→ EXERCISE AIM: Each line of the material beneath should be duplicated exactly.

□ □ □

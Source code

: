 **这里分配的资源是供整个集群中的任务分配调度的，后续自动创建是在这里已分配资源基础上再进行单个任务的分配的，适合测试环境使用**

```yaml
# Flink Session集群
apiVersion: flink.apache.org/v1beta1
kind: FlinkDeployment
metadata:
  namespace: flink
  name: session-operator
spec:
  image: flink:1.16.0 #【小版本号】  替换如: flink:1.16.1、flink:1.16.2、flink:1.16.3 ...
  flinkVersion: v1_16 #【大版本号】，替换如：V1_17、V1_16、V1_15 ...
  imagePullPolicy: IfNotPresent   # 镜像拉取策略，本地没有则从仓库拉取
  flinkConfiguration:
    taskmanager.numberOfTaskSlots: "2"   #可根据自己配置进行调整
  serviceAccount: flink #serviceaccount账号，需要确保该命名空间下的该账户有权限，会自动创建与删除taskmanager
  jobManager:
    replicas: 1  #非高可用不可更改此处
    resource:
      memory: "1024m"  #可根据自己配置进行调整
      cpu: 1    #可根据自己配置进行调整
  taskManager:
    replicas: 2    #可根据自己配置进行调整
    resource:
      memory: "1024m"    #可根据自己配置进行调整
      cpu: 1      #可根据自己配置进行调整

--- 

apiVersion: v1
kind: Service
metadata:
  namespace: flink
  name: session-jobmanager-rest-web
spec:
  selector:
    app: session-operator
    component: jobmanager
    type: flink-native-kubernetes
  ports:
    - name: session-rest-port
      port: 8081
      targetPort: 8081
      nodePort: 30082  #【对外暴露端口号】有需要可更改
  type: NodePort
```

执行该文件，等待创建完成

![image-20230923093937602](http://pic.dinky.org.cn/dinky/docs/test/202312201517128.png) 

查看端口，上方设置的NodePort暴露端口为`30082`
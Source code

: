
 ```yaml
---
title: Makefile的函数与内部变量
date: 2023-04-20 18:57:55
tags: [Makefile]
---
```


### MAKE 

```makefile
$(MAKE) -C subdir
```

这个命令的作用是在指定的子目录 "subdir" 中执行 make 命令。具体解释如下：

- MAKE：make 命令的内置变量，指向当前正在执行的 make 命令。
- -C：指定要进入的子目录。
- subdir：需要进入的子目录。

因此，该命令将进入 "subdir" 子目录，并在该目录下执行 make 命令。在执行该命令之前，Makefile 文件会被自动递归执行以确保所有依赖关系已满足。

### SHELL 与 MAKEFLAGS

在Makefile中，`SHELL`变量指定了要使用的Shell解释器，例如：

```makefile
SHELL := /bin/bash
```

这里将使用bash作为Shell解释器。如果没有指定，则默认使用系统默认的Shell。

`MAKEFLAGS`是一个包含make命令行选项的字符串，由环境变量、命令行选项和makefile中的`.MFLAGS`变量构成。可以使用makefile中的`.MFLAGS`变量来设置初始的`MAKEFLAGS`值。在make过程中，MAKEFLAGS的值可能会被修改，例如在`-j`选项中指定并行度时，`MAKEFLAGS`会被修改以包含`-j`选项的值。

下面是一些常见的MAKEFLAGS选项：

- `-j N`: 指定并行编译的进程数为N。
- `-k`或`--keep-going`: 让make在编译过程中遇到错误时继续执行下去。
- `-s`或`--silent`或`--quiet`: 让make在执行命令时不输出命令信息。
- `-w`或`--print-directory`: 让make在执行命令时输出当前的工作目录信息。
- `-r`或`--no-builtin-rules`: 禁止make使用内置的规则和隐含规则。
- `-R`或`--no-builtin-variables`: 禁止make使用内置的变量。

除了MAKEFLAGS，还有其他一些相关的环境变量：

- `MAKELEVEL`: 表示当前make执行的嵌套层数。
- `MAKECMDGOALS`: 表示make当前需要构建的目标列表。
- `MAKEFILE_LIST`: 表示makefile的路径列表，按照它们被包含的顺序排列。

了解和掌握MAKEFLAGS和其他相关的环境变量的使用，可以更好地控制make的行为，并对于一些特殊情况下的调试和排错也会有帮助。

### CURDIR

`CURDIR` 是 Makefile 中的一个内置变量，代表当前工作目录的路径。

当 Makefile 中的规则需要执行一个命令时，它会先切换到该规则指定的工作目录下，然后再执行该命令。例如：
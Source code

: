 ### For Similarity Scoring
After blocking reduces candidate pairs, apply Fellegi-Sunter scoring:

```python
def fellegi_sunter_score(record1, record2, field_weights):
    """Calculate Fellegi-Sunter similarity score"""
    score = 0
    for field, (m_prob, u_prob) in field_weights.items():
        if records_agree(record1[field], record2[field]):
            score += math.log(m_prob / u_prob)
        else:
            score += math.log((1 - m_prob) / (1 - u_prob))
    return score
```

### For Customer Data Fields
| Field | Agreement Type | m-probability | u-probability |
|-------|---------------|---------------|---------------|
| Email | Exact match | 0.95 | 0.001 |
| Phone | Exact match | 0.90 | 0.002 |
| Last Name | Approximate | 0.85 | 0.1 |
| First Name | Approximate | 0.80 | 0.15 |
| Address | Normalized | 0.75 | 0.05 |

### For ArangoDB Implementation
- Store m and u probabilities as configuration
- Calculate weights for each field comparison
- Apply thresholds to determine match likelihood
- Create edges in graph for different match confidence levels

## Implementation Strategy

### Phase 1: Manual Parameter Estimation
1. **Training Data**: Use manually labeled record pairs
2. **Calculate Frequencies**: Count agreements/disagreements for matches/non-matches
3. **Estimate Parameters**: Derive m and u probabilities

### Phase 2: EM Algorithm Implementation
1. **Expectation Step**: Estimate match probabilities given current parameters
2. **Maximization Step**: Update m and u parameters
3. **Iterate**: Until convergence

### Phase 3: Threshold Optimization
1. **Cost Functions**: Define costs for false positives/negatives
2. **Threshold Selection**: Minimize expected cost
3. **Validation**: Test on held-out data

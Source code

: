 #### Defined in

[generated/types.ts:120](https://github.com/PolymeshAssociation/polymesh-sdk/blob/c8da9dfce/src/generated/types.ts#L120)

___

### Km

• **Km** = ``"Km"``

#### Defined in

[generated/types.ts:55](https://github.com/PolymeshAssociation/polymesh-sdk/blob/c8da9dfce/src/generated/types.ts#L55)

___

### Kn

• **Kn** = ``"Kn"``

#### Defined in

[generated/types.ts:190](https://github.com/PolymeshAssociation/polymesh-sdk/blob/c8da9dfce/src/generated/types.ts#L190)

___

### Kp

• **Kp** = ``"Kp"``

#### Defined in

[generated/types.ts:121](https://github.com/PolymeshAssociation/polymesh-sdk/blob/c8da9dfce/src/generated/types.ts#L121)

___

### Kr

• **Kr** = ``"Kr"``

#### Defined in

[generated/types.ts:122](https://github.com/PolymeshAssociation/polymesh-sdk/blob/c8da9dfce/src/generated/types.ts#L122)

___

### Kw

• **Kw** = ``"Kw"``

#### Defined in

□ □ □

→ ANSWER BOX:
Source code

: **这里分配的资源是供整个集群中的任务分配调度的，后续自动创建是在这里已分配资源基础上再进行单个任务的分配的，适合测试环境使用**

```yaml
# Flink Session集群
apiVersion: flink.apache.org/v1beta1
kind: FlinkDeployment
metadata:
  namespace: flink
  name: session-operator
spec:
  image: flink:1.16.0 #【小版本号】  替换如: flink:1.16.1、flink:1.16.2、flink:1.16.3 ...
  flinkVersion: v1_16 #【大版本号】，替换如：V1_17、V1_16、V1_15 ...
  imagePullPolicy: IfNotPresent   # 镜像拉取策略，本地没有则从仓库拉取
  flinkConfiguration:
    taskmanager.numberOfTaskSlots: "2"   #可根据自己配置进行调整
  serviceAccount: flink #serviceaccount账号，需要确保该命名空间下的该账户有权限，会自动创建与删除taskmanager
  jobManager:
    replicas: 1  #非高可用不可更改此处
    resource:
      memory: "1024m"  #可根据自己配置进行调整
      cpu: 1    #可根据自己配置进行调整
  taskManager:
    replicas: 2    #可根据自己配置进行调整
    resource:
      memory: "1024m"    #可根据自己配置进行调整
      cpu: 1      #可根据自己配置进行调整

--- 

apiVersion: v1
kind: Service
metadata:
  namespace: flink
  name: session-jobmanager-rest-web
spec:
  selector:
    app: session-operator
    component: jobmanager
    type: flink-native-kubernetes
  ports:
    - name: session-rest-port
      port: 8081
      targetPort: 8081
      nodePort: 30082  #【对外暴露端口号】有需要可更改
  type: NodePort
```

执行该文件，等待创建完成

![image-20230923093937602](http://pic.dinky.org.cn/dinky/docs/test/202312201517128.png) 

查看端口，上方设置的NodePort暴露端口为`30082`
Source code

:
 ```yaml
---
title: Makefile的函数与内部变量
date: 2023-04-20 18:57:55
tags: [Makefile]
---
```


### MAKE 

```makefile
$(MAKE) -C subdir
```

这个命令的作用是在指定的子目录 "subdir" 中执行 make 命令。具体解释如下：

- MAKE：make 命令的内置变量，指向当前正在执行的 make 命令。
- -C：指定要进入的子目录。
- subdir：需要进入的子目录。

因此，该命令将进入 "subdir" 子目录，并在该目录下执行 make 命令。在执行该命令之前，Makefile 文件会被自动递归执行以确保所有依赖关系已满足。

### SHELL 与 MAKEFLAGS

在Makefile中，`SHELL`变量指定了要使用的Shell解释器，例如：

```makefile
SHELL := /bin/bash
```

这里将使用bash作为Shell解释器。如果没有指定，则默认使用系统默认的Shell。

`MAKEFLAGS`是一个包含make命令行选项的字符串，由环境变量、命令行选项和makefile中的`.MFLAGS`变量构成。可以使用makefile中的`.MFLAGS`变量来设置初始的`MAKEFLAGS`值。在make过程中，MAKEFLAGS的值可能会被修改，例如在`-j`选项中指定并行度时，`MAKEFLAGS`会被修改以包含`-j`选项的值。

下面是一些常见的MAKEFLAGS选项：

- `-j N`: 指定并行编译的进程数为N。
- `-k`或`--keep-going`: 让make在编译过程中遇到错误时继续执行下去。
- `-s`或`--silent`或`--quiet`: 让make在执行命令时不输出命令信息。
- `-w`或`--print-directory`: 让make在执行命令时输出当前的工作目录信息。
- `-r`或`--no-builtin-rules`: 禁止make使用内置的规则和隐含规则。
- `-R`或`--no-builtin-variables`: 禁止make使用内置的变量。

除了MAKEFLAGS，还有其他一些相关的环境变量：

- `MAKELEVEL`: 表示当前make执行的嵌套层数。
- `MAKECMDGOALS`: 表示make当前需要构建的目标列表。
- `MAKEFILE_LIST`: 表示makefile的路径列表，按照它们被包含的顺序排列。

了解和掌握MAKEFLAGS和其他相关的环境变量的使用，可以更好地控制make的行为，并对于一些特殊情况下的调试和排错也会有帮助。

### CURDIR

`CURDIR` 是 Makefile 中的一个内置变量，代表当前工作目录的路径。

当 Makefile 中的规则需要执行一个命令时，它会先切换到该规则指定的工作目录下，然后再执行该命令。例如：
Source code

: ### For Similarity Scoring
After blocking reduces candidate pairs, apply Fellegi-Sunter scoring:

```python
def fellegi_sunter_score(record1, record2, field_weights):
    """Calculate Fellegi-Sunter similarity score"""
    score = 0
    for field, (m_prob, u_prob) in field_weights.items():
        if records_agree(record1[field], record2[field]):
            score += math.log(m_prob / u_prob)
        else:
            score += math.log((1 - m_prob) / (1 - u_prob))
    return score
```

### For Customer Data Fields
| Field | Agreement Type | m-probability | u-probability |
|-------|---------------|---------------|---------------|
| Email | Exact match | 0.95 | 0.001 |
| Phone | Exact match | 0.90 | 0.002 |
| Last Name | Approximate | 0.85 | 0.1 |
| First Name | Approximate | 0.80 | 0.15 |
| Address | Normalized | 0.75 | 0.05 |

### For ArangoDB Implementation
- Store m and u probabilities as configuration
- Calculate weights for each field comparison
- Apply thresholds to determine match likelihood
- Create edges in graph for different match confidence levels

## Implementation Strategy

### Phase 1: Manual Parameter Estimation
1. **Training Data**: Use manually labeled record pairs
2. **Calculate Frequencies**: Count agreements/disagreements for matches/non-matches
3. **Estimate Parameters**: Derive m and u probabilities

### Phase 2: EM Algorithm Implementation
1. **Expectation Step**: Estimate match probabilities given current parameters
2. **Maximization Step**: Update m and u parameters
3. **Iterate**: Until convergence

### Phase 3: Threshold Optimization
1. **Cost Functions**: Define costs for false positives/negatives
2. **Threshold Selection**: Minimize expected cost
3. **Validation**: Test on held-out data

Source code

: #### Defined in

[generated/types.ts:120](https://github.com/PolymeshAssociation/polymesh-sdk/blob/c8da9dfce/src/generated/types.ts#L120)

___

### Km

• **Km** = ``"Km"``

#### Defined in

[generated/types.ts:55](https://github.com/PolymeshAssociation/polymesh-sdk/blob/c8da9dfce/src/generated/types.ts#L55)

___

### Kn

• **Kn** = ``"Kn"``

#### Defined in

[generated/types.ts:190](https://github.com/PolymeshAssociation/polymesh-sdk/blob/c8da9dfce/src/generated/types.ts#L190)

___

### Kp

• **Kp** = ``"Kp"``

#### Defined in

[generated/types.ts:121](https://github.com/PolymeshAssociation/polymesh-sdk/blob/c8da9dfce/src/generated/types.ts#L121)

___

### Kr

• **Kr** = ``"Kr"``

#### Defined in

[generated/types.ts:122](https://github.com/PolymeshAssociation/polymesh-sdk/blob/c8da9dfce/src/generated/types.ts#L122)

___

### Kw

• **Kw** = ``"Kw"``

#### Defined in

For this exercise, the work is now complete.